What this task involves:
Copy each line below that contains "official".

═════ Available data

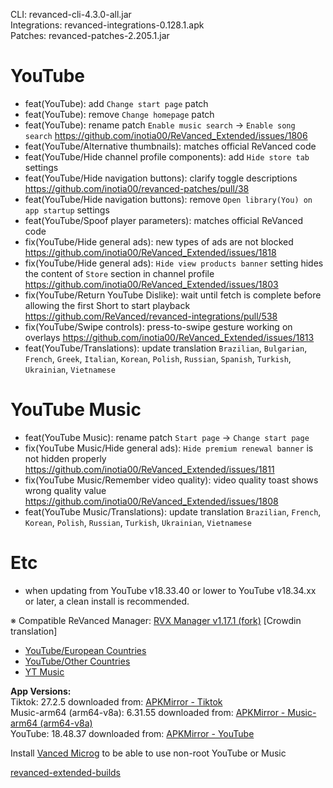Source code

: CLI: revanced-cli-4.3.0-all.jar  
Integrations: revanced-integrations-0.128.1.apk  
Patches: revanced-patches-2.205.1.jar  

YouTube
==
- feat(YouTube): add `Change start page` patch
- feat(YouTube): remove `Change homepage` patch
- feat(YouTube): rename patch `Enable music search` → `Enable song search` https://github.com/inotia00/ReVanced_Extended/issues/1806
- feat(YouTube/Alternative thumbnails): matches official ReVanced code
- feat(YouTube/Hide channel profile components): add `Hide store tab` settings
- feat(YouTube/Hide navigation buttons): clarify toggle descriptions https://github.com/inotia00/revanced-patches/pull/38
- feat(YouTube/Hide navigation buttons): remove `Open library(You) on app startup` settings
- feat(YouTube/Spoof player parameters): matches official ReVanced code
- fix(YouTube/Hide general ads): new types of ads are not blocked https://github.com/inotia00/ReVanced_Extended/issues/1818
- fix(YouTube/Hide general ads): `Hide view products banner` setting hides the content of `Store` section in channel profile https://github.com/inotia00/ReVanced_Extended/issues/1803
- fix(YouTube/Return YouTube Dislike): wait until fetch is complete before allowing the first Short to start playback https://github.com/ReVanced/revanced-integrations/pull/538
- fix(YouTube/Swipe controls): press-to-swipe gesture working on overlays https://github.com/inotia00/ReVanced_Extended/issues/1813
- feat(YouTube/Translations): update translation
`Brazilian`, `Bulgarian`, `French`, `Greek`, `Italian`, `Korean`, `Polish`, `Russian`, `Spanish`, `Turkish`, `Ukrainian`, `Vietnamese`


YouTube Music
==
- feat(YouTube Music): rename patch `Start page` → `Change start page`
- fix(YouTube Music/Hide general ads): `Hide premium renewal banner` is not hidden properly https://github.com/inotia00/ReVanced_Extended/issues/1811
- fix(YouTube Music/Remember video quality): video quality toast shows wrong quality value https://github.com/inotia00/ReVanced_Extended/issues/1808
- feat(YouTube Music/Translations): update translation
`Brazilian`, `French`, `Korean`, `Polish`, `Russian`, `Turkish`, `Ukrainian`, `Vietnamese`


Etc
==
- when updating from YouTube v18.33.40 or lower to YouTube v18.34.xx or later, a clean install is recommended.

※ Compatible ReVanced Manager: [RVX Manager v1.17.1 (fork)](https://github.com/inotia00/revanced-manager/releases/tag/v1.17.1)
[Crowdin translation]
- [YouTube/European Countries](https://crowdin.com/project/revancedextendedeu)
- [YouTube/Other Countries](https://crowdin.com/project/revancedextended)
- [YT Music](https://crowdin.com/project/revancedmusicextended)

  
**App Versions:**  
Tiktok: 27.2.5
downloaded from: [APKMirror - Tiktok](https://www.apkmirror.com/apk/tiktok-pte-ltd/tik-tok-including-musical-ly/tik-tok-including-musical-ly-27-2-5-release/tiktok-27-2-5-android-apk-download/)  
Music-arm64 (arm64-v8a): 6.31.55
downloaded from: [APKMirror - Music-arm64 (arm64-v8a)](https://www.apkmirror.com/apk/google-inc/youtube-music/youtube-music-6-31-55-release/youtube-music-6-31-55-android-apk-download/)  
YouTube: 18.48.37
downloaded from: [APKMirror - YouTube](https://www.apkmirror.com/apk/google-inc/youtube/youtube-18-48-37-release/youtube-18-48-37-2-android-apk-download/)  

Install [Vanced Microg](https://github.com/inotia00/VancedMicroG/releases) to be able to use non-root YouTube or Music  

[revanced-extended-builds](https://github.com/E85Addict/revanced-extended-builds)  
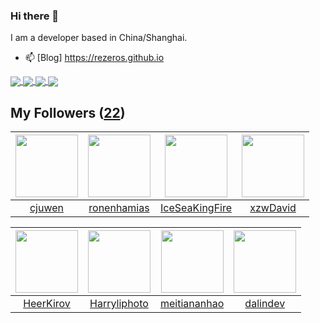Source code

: ### Hi there 👋

  I am a developer based in China/Shanghai.
  
  - 📫 [Blog] https://rezeros.github.io
  
   <a href="https://github.com/rezeros/Jaxer">
<img align="center" src="https://github-readme-stats.vercel.app/api/pin/?username=rezeros&repo=Jaxer&title_color=fff&icon_color=79ff97&text_color=9f9f9f&bg_color=151515" />
  </a>
  <a href="https://github.com/rezeros/git">
<img align="center" src="https://github-readme-stats.vercel.app/api/pin/?username=rezeros&repo=git&title_color=fff&icon_color=79ff97&text_color=9f9f9f&bg_color=151515" />
  </a>
  <a href="https://github.com/rezeros/zerobox">
<img align="center" src="https://github-readme-stats.vercel.app/api/pin/?username=rezeros&repo=zerobox&title_color=fff&icon_color=79ff97&text_color=9f9f9f&bg_color=151515" />
  </a>

  <a href="https://github.com/rezeros/leetcode">
<img align="center" src="https://github-readme-stats.vercel.app/api/pin/?username=rezeros&repo=leetcode&title_color=fff&icon_color=79ff97&text_color=9f9f9f&bg_color=151515" />
  </a>



## My Followers ([22](https://github.com/ReZeroS?tab=followers))

| <img src="https://avatars.githubusercontent.com/u/20887192?v=4" width="100" height="100" /> | <img src="https://avatars.githubusercontent.com/u/1706296?v=4" width="100" height="100" /> | <img src="https://avatars.githubusercontent.com/u/34676280?v=4" width="100" height="100" /> | <img src="https://avatars.githubusercontent.com/u/96334838?v=4" width="100" height="100" /> |
| :-----------------------------------------------------------------------------------------: | :----------------------------------------------------------------------------------------: | :-----------------------------------------------------------------------------------------: | :-----------------------------------------------------------------------------------------: |
|                             [cjuwen](https://github.com/cjuwen)                             |                        [ronenhamias](https://github.com/ronenhamias)                       |                     [IceSeaKingFire](https://github.com/IceSeaKingFire)                     |                           [xzwDavid](https://github.com/xzwDavid)                           |

| <img src="https://avatars.githubusercontent.com/u/26834294?v=4" width="100" height="100" /> | <img src="https://avatars.githubusercontent.com/u/86776509?v=4" width="100" height="100" /> | <img src="https://avatars.githubusercontent.com/u/87971889?v=4" width="100" height="100" /> | <img src="https://avatars.githubusercontent.com/u/6508763?v=4" width="100" height="100" /> |
| :-----------------------------------------------------------------------------------------: | :-----------------------------------------------------------------------------------------: | :-----------------------------------------------------------------------------------------: | :----------------------------------------------------------------------------------------: |
|                          [HeerKirov](https://github.com/HeerKirov)                          |                       [Harryliphoto](https://github.com/Harryliphoto)                       |                       [meitiananhao](https://github.com/meitiananhao)                       |                           [dalindev](https://github.com/dalindev)                          |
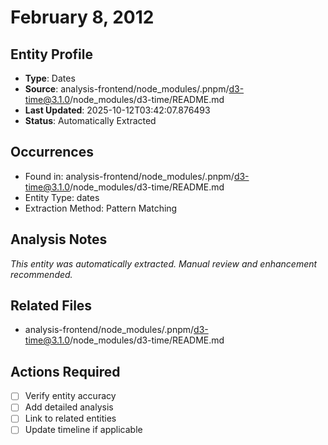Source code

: # February 8, 2012

## Entity Profile
- **Type**: Dates
- **Source**: analysis-frontend/node_modules/.pnpm/d3-time@3.1.0/node_modules/d3-time/README.md
- **Last Updated**: 2025-10-12T03:42:07.876493
- **Status**: Automatically Extracted

## Occurrences
- Found in: analysis-frontend/node_modules/.pnpm/d3-time@3.1.0/node_modules/d3-time/README.md
- Entity Type: dates
- Extraction Method: Pattern Matching

## Analysis Notes
*This entity was automatically extracted. Manual review and enhancement recommended.*

## Related Files
- analysis-frontend/node_modules/.pnpm/d3-time@3.1.0/node_modules/d3-time/README.md

## Actions Required
- [ ] Verify entity accuracy
- [ ] Add detailed analysis
- [ ] Link to related entities
- [ ] Update timeline if applicable
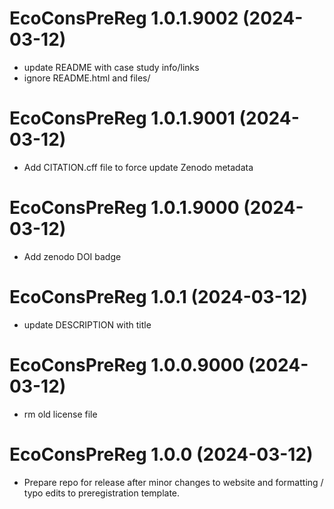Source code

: <!-- NEWS.md is maintained by https://cynkra.github.io/fledge, do not edit -->

# EcoConsPreReg 1.0.1.9002 (2024-03-12)

-   update README with case study info/links
-   ignore README.html and files/

# EcoConsPreReg 1.0.1.9001 (2024-03-12)

-   Add CITATION.cff file to force update Zenodo metadata

# EcoConsPreReg 1.0.1.9000 (2024-03-12)

-   Add zenodo DOI badge

# EcoConsPreReg 1.0.1 (2024-03-12)

-   update DESCRIPTION with title

# EcoConsPreReg 1.0.0.9000 (2024-03-12)

-   rm old license file

# EcoConsPreReg 1.0.0 (2024-03-12)

-   Prepare repo for release after minor changes to website and formatting / typo edits to preregistration template.
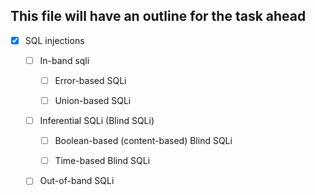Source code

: ## This file will have an outline for the task ahead 

- [x] SQL injections 

    - [ ] In-band sqli
        - [ ]  Error-based SQLi
        
        - [ ]  Union-based SQLi
        
    - [ ] Inferential SQLi (Blind SQLi)
      
        - [ ] Boolean-based (content-based) Blind SQLi

        - [ ] Time-based Blind SQLi
       
    - [ ] Out-of-band SQLi
    
       
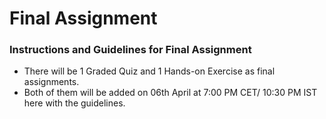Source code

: # Final Assignment

### Instructions and Guidelines for Final Assignment

* There will be 1 Graded Quiz and 1 Hands-on Exercise as final assignments.&#x20;
* Both of them will be added on 06th April at 7:00 PM CET/ 10:30 PM IST here with the guidelines.
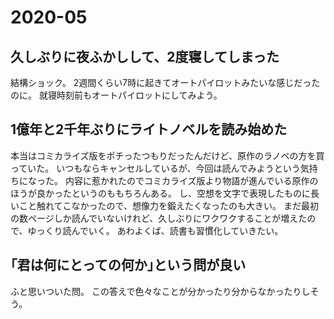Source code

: # 2020-05

## 久しぶりに夜ふかしして、2度寝してしまった

結構ショック。
2週間くらい7時に起きてオートパイロットみたいな感じだったのに。
就寝時刻前もオートパイロットにしてみよう。

## 1億年と2千年ぶりにライトノベルを読み始めた

本当はコミカライズ版をポチったつもりだったんだけど、原作のラノベの方を買っていた。
いつもならキャンセルしているが、今回は読んでみようという気持ちになった。
内容に惹かれたのでコミカライズ版より物語が進んでいる原作のほうが良かったというのももちろんある。
し、空想を文字で表現したものに長いこと触れてこなかったので、想像力を鍛えたくなったのも大きい。
まだ最初の数ページしか読んでいないけれど、久しぶりにワクワクすることが増えたので、ゆっくり読んでいく。
あわよくば、読書も習慣化していきたい。

## ｢君は何にとっての何か｣という問が良い

ふと思いついた問。
この答えで色々なことが分かったり分からなかったりしそう。
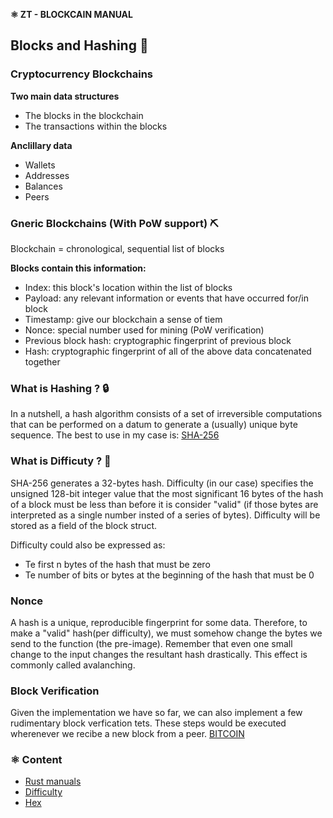 **⚛ ZT - BLOCKCAIN MANUAL**
## Blocks and Hashing 💱
### Cryptocurrency Blockchains 
**Two main data structures**
- The blocks in the blockchain
- The transactions within the blocks

**Anclillary data**
- Wallets
- Addresses
- Balances
- Peers
### Gneric Blockchains (With PoW support)  ⛏️
Blockchain = chronological, sequential list of blocks

**Blocks contain this information:**
- Index: this block's location within the list of blocks
- Payload: any relevant information or events that have occurred for/in block
- Timestamp: give our blockchain a sense of tiem
- Nonce: special number used for mining (PoW verification)
- Previous block hash: cryptographic fingerprint of previous block
- Hash: cryptographic fingerprint of all of the above data concatenated together

###  What is Hashing ? 🔒
In a nutshell, a hash algorithm consists of a set of irreversible computations that can be performed on a datum to generate a (usually) unique byte sequence.
The best to use in my case is: [SHA-256](https://es.wikipedia.org/wiki/SHA-2)

###  What is Difficuty ? 🔑
SHA-256 generates a 32-bytes hash. Difficulty (in our case) specifies the unsigned 128-bit
integer value that the most significant 16 bytes of the hash of a block must be less than before it is consider "valid" (if those bytes are interpreted as a single number insted of a series of bytes). Difficulty will be stored as a field of the block struct.

Difficulty could also be expressed as:
- Te first n bytes of the hash that must be zero
- Te number of bits or bytes at the beginning of the hash that must be 0

### Nonce
A hash is a unique, reproducible fingerprint for some data. Therefore, to make a "valid" hash(per difficulty), we must somehow change the bytes we send to the function (the pre-image).
Remember that even one small change to the input changes the resultant hash drastically. This effect is commonly called avalanching.

### Block Verification
Given the implementation we have so far, we can also implement a few rudimentary block verfication tets. These steps would be executed wherenever we recibe a new block from a peer. [BITCOIN](https://www.researchgate.net/publication/283622936_Modeling_and_Verification_of_the_Bitcoin_Protocol)

### **⚛ Content**
- [Rust manuals](https://doc.rust-lang.org/1.30.0/book/2018-edition/foreword.html)
- [Difficulty](https://en.bitcoin.it/wiki/Difficulty)
- [Hex](https://en.wikipedia.org/wiki/Hexadecimal)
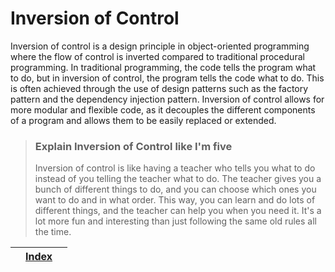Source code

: # Inversion of Control

Inversion of control is a design principle in object-oriented programming where the flow of control is inverted compared to traditional procedural programming. In traditional programming, the code tells the program what to do, but in inversion of control, the program tells the code what to do. This is often achieved through the use of design patterns such as the factory pattern and the dependency injection pattern. Inversion of control allows for more modular and flexible code, as it decouples the different components of a program and allows them to be easily replaced or extended.


> ### Explain Inversion of Control like I'm five
> 
> Inversion of control is like having a teacher who tells you what to do instead of you telling the teacher what to do. The teacher gives you a bunch of different things to do, and you can choose which ones you want to do and in what order. This way, you can learn and do lots of different things, and the teacher can help you when you need it. It's a lot more fun and interesting than just following the same old rules all the time.

|     | [Index](..%2FREADME.md) |     |
|-----|-------------------------|-----|
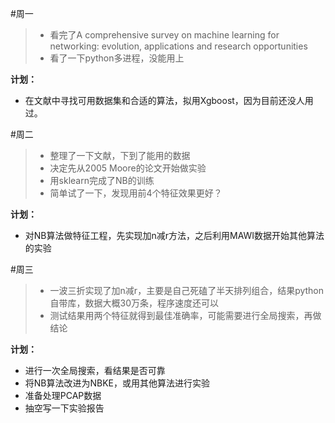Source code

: #周一
>- 看完了A comprehensive survey on machine learning for networking: evolution, applications and research opportunities 
>- 看了一下python多进程，没能用上

**计划：**
- 在文献中寻找可用数据集和合适的算法，拟用Xgboost，因为目前还没人用过。 

#周二
>- 整理了一下文献，下到了能用的数据
>- 决定先从2005 Moore的论文开始做实验
>- 用sklearn完成了NB的训练
>- 简单试了一下，发现用前4个特征效果更好？

**计划：**
- 对NB算法做特征工程，先实现加n减r方法，之后利用MAWI数据开始其他算法的实验

#周三
>- 一波三折实现了加n减r，主要是自己死磕了半天排列组合，结果python自带库，数据大概30万条，程序速度还可以
>- 测试结果用两个特征就得到最佳准确率，可能需要进行全局搜索，再做结论

**计划：**
- 进行一次全局搜索，看结果是否可靠
- 将NB算法改进为NBKE，或用其他算法进行实验
- 准备处理PCAP数据
- 抽空写一下实验报告
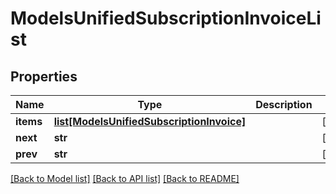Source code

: # ModelsUnifiedSubscriptionInvoiceList

## Properties

Name | Type | Description | Notes
------------ | ------------- | ------------- | -------------
**items** | [**list[ModelsUnifiedSubscriptionInvoice]**](ModelsUnifiedSubscriptionInvoice.md) |  | [optional] 
**next** | **str** |  | [optional] 
**prev** | **str** |  | [optional] 

[[Back to Model list]](../README.md#documentation-for-models) [[Back to API list]](../README.md#documentation-for-api-endpoints) [[Back to README]](../README.md)


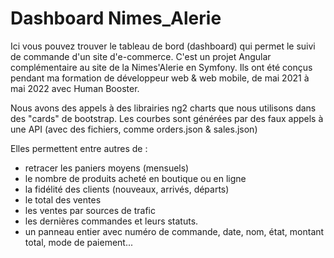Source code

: # Dashboard Nimes_Alerie

Ici vous pouvez trouver le tableau de bord (dashboard) qui permet le suivi de commande d'un site d'e-commerce.
C'est un projet Angular complémentaire au site de la Nimes'Alerie en Symfony.
Ils ont été conçus pendant ma formation de développeur web & web mobile, de mai 2021 à mai 2022 avec Human Booster.

Nous avons des appels à des librairies ng2 charts que nous utilisons dans des "cards" de bootstrap.
Les courbes sont générées par des faux appels à une API (avec des fichiers, comme orders.json & sales.json)

Elles permettent entre autres de :
 - retracer les paniers moyens (mensuels)
 - le nombre de produits acheté en boutique ou en ligne
 - la fidélité des clients (nouveaux, arrivés, départs)
 - le total des ventes
 - les ventes par sources de trafic
 - les dernières commandes et leurs statuts.
 - un panneau entier avec numéro de commande, date, nom, état, montant total, mode de paiement...
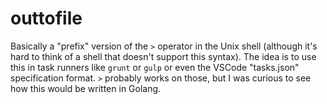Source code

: # outtofile

Basically a "prefix" version of the `>` operator in the Unix shell (although it's hard to think of a shell that doesn't support this syntax).  The idea is to use this in task runners like `grunt` or `gulp` or even the VSCode "tasks.json" specification format.  `>` probably works on those, but I was curious to see how this would be written in Golang.
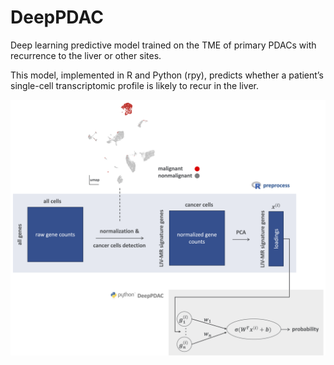# DeepPDAC
Deep learning predictive model trained on the TME of primary PDACs with recurrence to the liver or other sites.

This model, implemented in R and Python (rpy), predicts whether a patient’s single-cell transcriptomic profile is likely to recur in the liver.
<p align="left">
  <img src="data/DeepPDAC.png" alt="Model Schema" width="700"/>
</p>
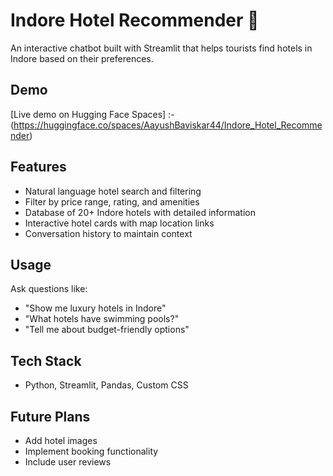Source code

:
# Indore Hotel Recommender 🏨

An interactive chatbot built with Streamlit that helps tourists find hotels in Indore based on their preferences.

## Demo
[Live demo on Hugging Face Spaces] :- (https://huggingface.co/spaces/AayushBaviskar44/Indore_Hotel_Recommender)

## Features
- Natural language hotel search and filtering
- Filter by price range, rating, and amenities
- Database of 20+ Indore hotels with detailed information
- Interactive hotel cards with map location links
- Conversation history to maintain context

## Usage
Ask questions like:
- "Show me luxury hotels in Indore"
- "What hotels have swimming pools?"
- "Tell me about budget-friendly options"

## Tech Stack
- Python, Streamlit, Pandas, Custom CSS

## Future Plans
- Add hotel images
- Implement booking functionality
- Include user reviews
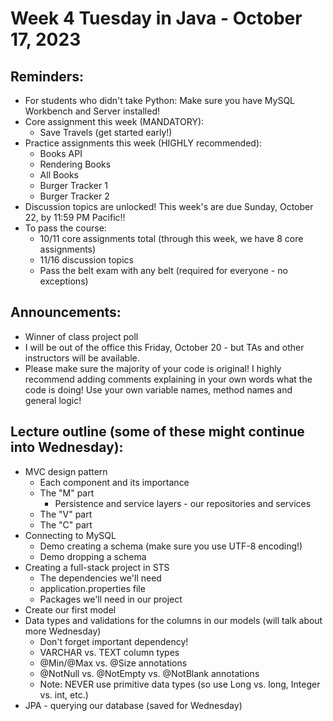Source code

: # Week 4 Tuesday in Java - October 17, 2023

## Reminders:
- For students who didn't take Python: Make sure you have MySQL Workbench and Server installed!
- Core assignment this week (MANDATORY):
    - Save Travels (get started early!)
- Practice assignments this week (HIGHLY recommended):
    - Books API
    - Rendering Books
    - All Books
    - Burger Tracker 1
    - Burger Tracker 2
- Discussion topics are unlocked!  This week's are due Sunday, October 22, by 11:59 PM Pacific!!
- To pass the course:
    - 10/11 core assignments total (through this week, we have 8 core assignments)
    - 11/16 discussion topics
    - Pass the belt exam with any belt (required for everyone - no exceptions)

## Announcements:
- Winner of class project poll
- I will be out of the office this Friday, October 20 - but TAs and other instructors will be available.
- Please make sure the majority of your code is original!  I highly recommend adding comments explaining in your own words what the code is doing!  Use your own variable names, method names and general logic!

## Lecture outline (some of these might continue into Wednesday):
- MVC design pattern
    - Each component and its importance
    - The "M" part
        - Persistence and service layers - our repositories and services
    - The "V" part
    - The "C" part
- Connecting to MySQL
    - Demo creating a schema (make sure you use UTF-8 encoding!)
    - Demo dropping a schema
- Creating a full-stack project in STS
    - The dependencies we'll need
    - application.properties file
    - Packages we'll need in our project
- Create our first model
- Data types and validations for the columns in our models (will talk about more Wednesday)
    - Don't forget important dependency!
    - VARCHAR vs. TEXT column types
    - @Min/@Max vs. @Size annotations
    - @NotNull vs. @NotEmpty vs. @NotBlank annotations
    - Note: NEVER use primitive data types (so use Long vs. long, Integer vs. int, etc.)
- JPA - querying our database (saved for Wednesday)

══════════

Result of the exercise:
- feat(YouTube/Alternative thumbnails): matches official ReVanced code
- feat(YouTube/Spoof player parameters): matches official ReVanced code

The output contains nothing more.